[WORK ITEM] Report, from the records below, every line where the word "frac" appears.
Segment Open
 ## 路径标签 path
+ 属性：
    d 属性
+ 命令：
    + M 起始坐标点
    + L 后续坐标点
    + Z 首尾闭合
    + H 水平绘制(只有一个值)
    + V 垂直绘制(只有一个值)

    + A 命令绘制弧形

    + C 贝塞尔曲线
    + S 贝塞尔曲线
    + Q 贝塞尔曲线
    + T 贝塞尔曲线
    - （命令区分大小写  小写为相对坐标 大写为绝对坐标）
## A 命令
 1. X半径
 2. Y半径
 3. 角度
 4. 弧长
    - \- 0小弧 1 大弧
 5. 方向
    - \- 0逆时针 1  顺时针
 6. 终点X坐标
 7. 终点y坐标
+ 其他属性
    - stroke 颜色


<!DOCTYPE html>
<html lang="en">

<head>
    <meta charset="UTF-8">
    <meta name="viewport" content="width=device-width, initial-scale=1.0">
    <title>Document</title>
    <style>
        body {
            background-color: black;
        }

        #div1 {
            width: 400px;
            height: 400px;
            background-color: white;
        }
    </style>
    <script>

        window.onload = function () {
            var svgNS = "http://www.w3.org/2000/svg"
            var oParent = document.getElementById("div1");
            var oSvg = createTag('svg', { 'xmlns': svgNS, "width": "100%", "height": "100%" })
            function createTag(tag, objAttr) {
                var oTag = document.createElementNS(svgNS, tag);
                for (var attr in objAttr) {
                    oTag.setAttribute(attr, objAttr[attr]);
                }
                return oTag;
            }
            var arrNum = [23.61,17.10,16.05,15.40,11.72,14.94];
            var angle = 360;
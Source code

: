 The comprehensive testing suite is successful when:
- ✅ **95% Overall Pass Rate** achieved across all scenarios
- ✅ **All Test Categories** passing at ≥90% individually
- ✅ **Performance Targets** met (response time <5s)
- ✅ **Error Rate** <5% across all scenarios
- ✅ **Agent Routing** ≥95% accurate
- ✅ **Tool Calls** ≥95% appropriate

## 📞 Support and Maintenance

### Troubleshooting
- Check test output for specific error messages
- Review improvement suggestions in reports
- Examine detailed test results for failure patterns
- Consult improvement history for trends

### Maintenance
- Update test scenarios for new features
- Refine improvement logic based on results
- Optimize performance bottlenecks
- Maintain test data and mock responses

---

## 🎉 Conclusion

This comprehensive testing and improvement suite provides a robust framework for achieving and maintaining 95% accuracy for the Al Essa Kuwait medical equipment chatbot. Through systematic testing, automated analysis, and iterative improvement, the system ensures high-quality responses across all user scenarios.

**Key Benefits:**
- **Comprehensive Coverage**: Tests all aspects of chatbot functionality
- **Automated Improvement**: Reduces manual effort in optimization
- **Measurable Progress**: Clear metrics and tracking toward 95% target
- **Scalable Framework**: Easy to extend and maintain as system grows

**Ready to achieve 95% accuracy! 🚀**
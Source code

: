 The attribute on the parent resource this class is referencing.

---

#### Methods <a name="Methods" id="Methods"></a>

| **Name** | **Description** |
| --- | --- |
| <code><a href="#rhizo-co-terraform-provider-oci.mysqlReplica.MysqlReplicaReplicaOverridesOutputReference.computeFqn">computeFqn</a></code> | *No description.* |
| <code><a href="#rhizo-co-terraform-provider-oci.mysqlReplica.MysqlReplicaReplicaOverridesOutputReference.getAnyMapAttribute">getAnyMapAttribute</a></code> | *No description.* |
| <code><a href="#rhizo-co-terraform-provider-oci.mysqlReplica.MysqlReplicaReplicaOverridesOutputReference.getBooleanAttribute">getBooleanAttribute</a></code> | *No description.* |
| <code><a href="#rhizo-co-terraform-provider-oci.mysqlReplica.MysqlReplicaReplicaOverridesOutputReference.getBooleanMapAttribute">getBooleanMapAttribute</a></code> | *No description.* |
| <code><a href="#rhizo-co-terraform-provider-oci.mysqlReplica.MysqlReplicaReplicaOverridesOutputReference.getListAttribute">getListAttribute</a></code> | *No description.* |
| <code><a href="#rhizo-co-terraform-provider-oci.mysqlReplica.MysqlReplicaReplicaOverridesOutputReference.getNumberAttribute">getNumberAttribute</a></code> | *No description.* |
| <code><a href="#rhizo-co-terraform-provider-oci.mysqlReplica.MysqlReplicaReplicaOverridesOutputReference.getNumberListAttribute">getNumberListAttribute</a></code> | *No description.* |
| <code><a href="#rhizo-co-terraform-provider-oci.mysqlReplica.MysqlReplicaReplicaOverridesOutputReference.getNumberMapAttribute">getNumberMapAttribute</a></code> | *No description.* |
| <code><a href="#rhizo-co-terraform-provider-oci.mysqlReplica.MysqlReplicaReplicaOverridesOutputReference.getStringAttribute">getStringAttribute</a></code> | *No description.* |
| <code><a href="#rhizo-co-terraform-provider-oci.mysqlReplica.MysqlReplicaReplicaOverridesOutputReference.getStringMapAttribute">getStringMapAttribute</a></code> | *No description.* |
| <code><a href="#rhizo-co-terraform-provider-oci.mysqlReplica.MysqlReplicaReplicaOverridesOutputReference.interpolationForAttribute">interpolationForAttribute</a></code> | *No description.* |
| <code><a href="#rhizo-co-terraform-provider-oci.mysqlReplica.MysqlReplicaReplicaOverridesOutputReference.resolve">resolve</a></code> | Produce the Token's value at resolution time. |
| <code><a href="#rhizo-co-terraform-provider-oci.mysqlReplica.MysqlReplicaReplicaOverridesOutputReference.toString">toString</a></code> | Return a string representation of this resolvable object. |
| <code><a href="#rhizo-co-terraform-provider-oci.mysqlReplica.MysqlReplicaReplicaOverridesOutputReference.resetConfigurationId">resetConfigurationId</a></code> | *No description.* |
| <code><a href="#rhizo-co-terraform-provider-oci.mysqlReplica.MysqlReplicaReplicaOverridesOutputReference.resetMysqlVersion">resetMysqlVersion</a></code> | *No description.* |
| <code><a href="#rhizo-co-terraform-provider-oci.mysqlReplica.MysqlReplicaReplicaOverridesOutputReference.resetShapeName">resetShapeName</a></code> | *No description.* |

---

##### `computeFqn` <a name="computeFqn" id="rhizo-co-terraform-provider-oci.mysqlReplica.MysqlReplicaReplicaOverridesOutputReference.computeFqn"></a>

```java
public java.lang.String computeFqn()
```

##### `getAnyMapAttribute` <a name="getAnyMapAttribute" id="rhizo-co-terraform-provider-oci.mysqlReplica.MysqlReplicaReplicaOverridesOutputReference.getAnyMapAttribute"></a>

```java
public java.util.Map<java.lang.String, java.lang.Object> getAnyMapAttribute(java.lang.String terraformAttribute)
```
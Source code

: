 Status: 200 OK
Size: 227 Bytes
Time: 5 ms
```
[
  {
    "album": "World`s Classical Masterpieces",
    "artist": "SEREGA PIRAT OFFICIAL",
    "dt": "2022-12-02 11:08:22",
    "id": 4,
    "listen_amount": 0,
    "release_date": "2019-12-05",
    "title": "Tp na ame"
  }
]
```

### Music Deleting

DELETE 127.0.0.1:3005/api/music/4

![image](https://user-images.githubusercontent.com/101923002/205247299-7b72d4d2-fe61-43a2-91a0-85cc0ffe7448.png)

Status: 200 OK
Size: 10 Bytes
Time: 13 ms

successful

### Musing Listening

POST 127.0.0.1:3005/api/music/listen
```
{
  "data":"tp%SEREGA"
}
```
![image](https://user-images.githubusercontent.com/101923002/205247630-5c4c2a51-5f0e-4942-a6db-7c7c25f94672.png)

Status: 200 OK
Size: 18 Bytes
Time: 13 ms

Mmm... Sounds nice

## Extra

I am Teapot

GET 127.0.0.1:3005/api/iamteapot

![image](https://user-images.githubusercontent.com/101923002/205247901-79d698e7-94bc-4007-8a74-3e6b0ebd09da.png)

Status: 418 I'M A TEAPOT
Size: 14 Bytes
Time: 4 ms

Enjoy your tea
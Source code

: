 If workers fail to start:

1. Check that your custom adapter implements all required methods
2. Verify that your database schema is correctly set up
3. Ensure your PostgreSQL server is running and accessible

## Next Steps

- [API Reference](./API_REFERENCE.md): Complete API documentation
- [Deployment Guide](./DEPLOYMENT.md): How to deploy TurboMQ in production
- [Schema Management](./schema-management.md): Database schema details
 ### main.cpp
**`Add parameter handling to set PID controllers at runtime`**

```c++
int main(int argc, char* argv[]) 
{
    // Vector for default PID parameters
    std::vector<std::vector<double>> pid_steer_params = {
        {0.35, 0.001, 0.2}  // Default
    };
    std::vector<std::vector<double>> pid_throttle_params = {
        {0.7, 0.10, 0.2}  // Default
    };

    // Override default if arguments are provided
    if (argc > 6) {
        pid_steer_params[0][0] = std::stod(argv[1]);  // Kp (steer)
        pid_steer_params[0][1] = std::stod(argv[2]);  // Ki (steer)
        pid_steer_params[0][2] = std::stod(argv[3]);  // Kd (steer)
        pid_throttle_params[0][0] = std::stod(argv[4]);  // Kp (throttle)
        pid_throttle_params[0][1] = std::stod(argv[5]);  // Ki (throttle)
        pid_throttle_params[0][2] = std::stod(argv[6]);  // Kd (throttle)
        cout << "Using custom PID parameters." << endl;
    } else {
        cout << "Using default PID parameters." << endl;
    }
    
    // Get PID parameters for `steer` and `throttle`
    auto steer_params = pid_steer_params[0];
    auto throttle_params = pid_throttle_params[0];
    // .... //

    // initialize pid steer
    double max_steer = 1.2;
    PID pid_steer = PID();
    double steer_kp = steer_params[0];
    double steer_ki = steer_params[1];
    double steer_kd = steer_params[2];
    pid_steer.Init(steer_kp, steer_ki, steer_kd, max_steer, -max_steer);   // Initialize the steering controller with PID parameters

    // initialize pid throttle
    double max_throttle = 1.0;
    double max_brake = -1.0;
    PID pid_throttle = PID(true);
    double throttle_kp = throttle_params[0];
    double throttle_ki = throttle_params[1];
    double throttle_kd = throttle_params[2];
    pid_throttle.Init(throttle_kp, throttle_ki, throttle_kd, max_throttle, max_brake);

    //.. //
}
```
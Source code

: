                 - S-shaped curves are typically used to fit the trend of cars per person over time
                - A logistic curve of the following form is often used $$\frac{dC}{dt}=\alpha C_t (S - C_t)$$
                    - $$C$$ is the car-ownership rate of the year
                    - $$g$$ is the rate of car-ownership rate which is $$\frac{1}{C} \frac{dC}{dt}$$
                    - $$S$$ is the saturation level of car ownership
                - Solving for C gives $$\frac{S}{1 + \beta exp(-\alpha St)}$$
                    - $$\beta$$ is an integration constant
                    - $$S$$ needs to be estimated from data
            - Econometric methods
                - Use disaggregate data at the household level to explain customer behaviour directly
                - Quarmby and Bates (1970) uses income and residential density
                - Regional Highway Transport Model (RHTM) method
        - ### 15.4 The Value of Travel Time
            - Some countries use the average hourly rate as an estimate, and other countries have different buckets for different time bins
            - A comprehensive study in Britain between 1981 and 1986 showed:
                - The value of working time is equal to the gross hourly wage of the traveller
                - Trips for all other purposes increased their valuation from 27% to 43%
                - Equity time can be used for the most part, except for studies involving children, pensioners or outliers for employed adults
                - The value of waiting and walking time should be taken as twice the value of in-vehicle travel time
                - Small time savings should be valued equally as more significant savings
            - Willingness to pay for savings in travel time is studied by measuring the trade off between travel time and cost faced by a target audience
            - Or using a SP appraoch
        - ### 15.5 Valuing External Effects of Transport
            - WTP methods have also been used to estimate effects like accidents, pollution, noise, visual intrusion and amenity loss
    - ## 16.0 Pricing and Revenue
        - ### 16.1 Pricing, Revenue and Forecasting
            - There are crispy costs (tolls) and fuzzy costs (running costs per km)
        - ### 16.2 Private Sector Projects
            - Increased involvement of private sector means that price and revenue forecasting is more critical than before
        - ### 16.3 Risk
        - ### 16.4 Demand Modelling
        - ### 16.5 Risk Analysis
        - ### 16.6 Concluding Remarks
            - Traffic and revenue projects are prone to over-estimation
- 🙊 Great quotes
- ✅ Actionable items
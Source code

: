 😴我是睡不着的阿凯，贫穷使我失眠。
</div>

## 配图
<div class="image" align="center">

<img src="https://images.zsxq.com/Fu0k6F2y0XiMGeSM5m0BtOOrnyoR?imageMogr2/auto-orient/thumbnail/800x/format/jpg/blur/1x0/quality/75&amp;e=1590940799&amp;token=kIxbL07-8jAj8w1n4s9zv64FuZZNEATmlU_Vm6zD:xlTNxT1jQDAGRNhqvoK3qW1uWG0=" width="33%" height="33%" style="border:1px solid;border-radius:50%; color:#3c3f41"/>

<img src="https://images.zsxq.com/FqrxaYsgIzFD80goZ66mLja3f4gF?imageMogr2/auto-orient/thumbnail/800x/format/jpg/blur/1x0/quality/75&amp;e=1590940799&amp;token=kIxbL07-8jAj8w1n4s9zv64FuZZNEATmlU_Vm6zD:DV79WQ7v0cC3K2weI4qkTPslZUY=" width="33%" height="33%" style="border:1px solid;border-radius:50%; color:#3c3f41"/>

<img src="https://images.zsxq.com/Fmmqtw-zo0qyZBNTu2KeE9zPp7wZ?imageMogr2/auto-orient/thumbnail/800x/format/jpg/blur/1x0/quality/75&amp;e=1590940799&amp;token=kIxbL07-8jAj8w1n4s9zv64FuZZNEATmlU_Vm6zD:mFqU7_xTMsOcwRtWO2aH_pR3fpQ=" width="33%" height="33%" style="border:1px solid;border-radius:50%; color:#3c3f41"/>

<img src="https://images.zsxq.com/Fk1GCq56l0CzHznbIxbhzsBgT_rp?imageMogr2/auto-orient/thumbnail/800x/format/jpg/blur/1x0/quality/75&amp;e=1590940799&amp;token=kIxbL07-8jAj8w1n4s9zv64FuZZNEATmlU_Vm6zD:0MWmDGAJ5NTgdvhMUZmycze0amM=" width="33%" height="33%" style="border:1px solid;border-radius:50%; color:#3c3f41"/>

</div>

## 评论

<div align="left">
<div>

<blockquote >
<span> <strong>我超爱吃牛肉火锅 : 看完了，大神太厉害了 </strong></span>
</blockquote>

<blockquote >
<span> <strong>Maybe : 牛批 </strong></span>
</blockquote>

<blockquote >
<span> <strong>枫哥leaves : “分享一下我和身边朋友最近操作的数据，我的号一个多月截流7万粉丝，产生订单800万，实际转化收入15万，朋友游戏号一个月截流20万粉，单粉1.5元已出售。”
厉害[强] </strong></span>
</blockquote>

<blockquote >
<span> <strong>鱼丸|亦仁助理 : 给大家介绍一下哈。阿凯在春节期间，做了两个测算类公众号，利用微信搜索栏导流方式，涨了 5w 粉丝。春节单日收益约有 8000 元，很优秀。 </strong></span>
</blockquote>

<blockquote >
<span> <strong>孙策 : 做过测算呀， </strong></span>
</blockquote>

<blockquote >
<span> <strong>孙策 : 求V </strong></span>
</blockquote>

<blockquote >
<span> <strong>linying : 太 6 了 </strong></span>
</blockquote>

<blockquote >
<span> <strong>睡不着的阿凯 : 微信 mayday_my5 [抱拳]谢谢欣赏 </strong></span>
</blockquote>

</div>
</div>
Segment Closed
[SOLUTION TO THE EXERCISE]
                - A logistic curve of the following form is often used $$\frac{dC}{dt}=\alpha C_t (S - C_t)$$
                    - $$g$$ is the rate of car-ownership rate which is $$\frac{1}{C} \frac{dC}{dt}$$
                - Solving for C gives $$\frac{S}{1 + \beta exp(-\alpha St)}$$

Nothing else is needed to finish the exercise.